IT freelancers flee U.K.: Survey

Nearly half the U.K.'s IT freelance workers have either left the country or are waiting to go, according to a survey.
Written by Andy McCue, Contributor
Nearly half the U.K.'s IT contractors have either left the country or are waiting to go, according to a survey.

IT contractors are continuing to leaving the UK because of the uncertainty created by legislation such as IR35, according to new research.

The IR35 tax rule was created to eliminate a loophole by which IT contractors could effectively work as full-time employees of one of their clients, while being taxed at lower contractors' rates, but confusion has arisen over which contractors should be covered by the rule.

A poll of freelance IT staff by contractor networking group Shout99 found that almost half have either already left the country or are waiting to go.

A total of 37 per cent are waiting to leave, compared with 32 per cent in a similar study three years ago, and another eight per cent have already gone to Germany, Holland, Switzerland and the US.

The figures are similar to the original survey in 2000, and in fact the number prepared to stay in the UK has also risen, up one per cent to 44 per cent in the 2003 survey.

But the climate in which contractors operate in is very different, with IR35 now in full effect and a continued downturn in the IT sector that has seen many companies slash contractor numbers.

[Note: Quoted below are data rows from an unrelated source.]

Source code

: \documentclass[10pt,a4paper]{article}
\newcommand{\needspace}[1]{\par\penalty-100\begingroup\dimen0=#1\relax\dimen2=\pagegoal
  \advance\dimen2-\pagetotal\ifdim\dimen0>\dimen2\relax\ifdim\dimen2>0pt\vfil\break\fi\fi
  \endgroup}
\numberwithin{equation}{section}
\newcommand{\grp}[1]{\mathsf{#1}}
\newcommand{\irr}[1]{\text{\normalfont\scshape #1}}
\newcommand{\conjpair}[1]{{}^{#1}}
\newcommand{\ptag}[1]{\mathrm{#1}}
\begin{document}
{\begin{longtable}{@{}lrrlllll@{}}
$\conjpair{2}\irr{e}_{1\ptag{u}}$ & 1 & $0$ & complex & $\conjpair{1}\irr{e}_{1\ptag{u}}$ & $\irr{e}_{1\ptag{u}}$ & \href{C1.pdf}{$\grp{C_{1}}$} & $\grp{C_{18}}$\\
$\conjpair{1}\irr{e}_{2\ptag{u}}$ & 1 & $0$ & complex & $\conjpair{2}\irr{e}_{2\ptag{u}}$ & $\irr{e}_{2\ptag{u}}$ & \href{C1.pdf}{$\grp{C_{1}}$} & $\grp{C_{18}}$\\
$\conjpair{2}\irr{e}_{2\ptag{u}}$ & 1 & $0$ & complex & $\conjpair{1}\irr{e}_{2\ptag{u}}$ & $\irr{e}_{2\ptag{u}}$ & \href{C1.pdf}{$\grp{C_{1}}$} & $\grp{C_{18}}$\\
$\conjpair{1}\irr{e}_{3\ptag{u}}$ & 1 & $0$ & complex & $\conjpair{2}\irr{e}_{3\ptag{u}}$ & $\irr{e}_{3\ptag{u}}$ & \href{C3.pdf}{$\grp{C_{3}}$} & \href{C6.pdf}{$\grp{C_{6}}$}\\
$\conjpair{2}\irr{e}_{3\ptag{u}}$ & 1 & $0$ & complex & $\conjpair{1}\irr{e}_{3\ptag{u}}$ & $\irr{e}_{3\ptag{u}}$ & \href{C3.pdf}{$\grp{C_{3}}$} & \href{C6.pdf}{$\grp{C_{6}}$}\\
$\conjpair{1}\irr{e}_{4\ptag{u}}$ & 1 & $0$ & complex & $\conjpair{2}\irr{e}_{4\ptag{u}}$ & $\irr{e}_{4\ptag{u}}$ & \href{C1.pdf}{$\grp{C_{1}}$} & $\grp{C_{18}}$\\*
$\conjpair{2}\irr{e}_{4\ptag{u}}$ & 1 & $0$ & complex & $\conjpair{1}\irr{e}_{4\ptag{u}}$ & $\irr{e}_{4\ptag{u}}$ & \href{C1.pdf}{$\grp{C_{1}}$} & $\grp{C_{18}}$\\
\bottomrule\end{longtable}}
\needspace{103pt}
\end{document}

Susie Hughes, spokeswoman for Shout99, said that despite the fears over the imminent introduction of IR35 when the original poll was conducted, the IT market was at least still buoyant with a greater availability of contracts and higher rates.

"But the uncertainty of operating as a freelance business continues to cause problems for many businessmen and women as they have to contend with a depressed market place, increasing red tape, lower rates and new measures which bring added uncertainty such as outsourcing, fast-track visas and Section 660 -- the business tax on family and friends," she said.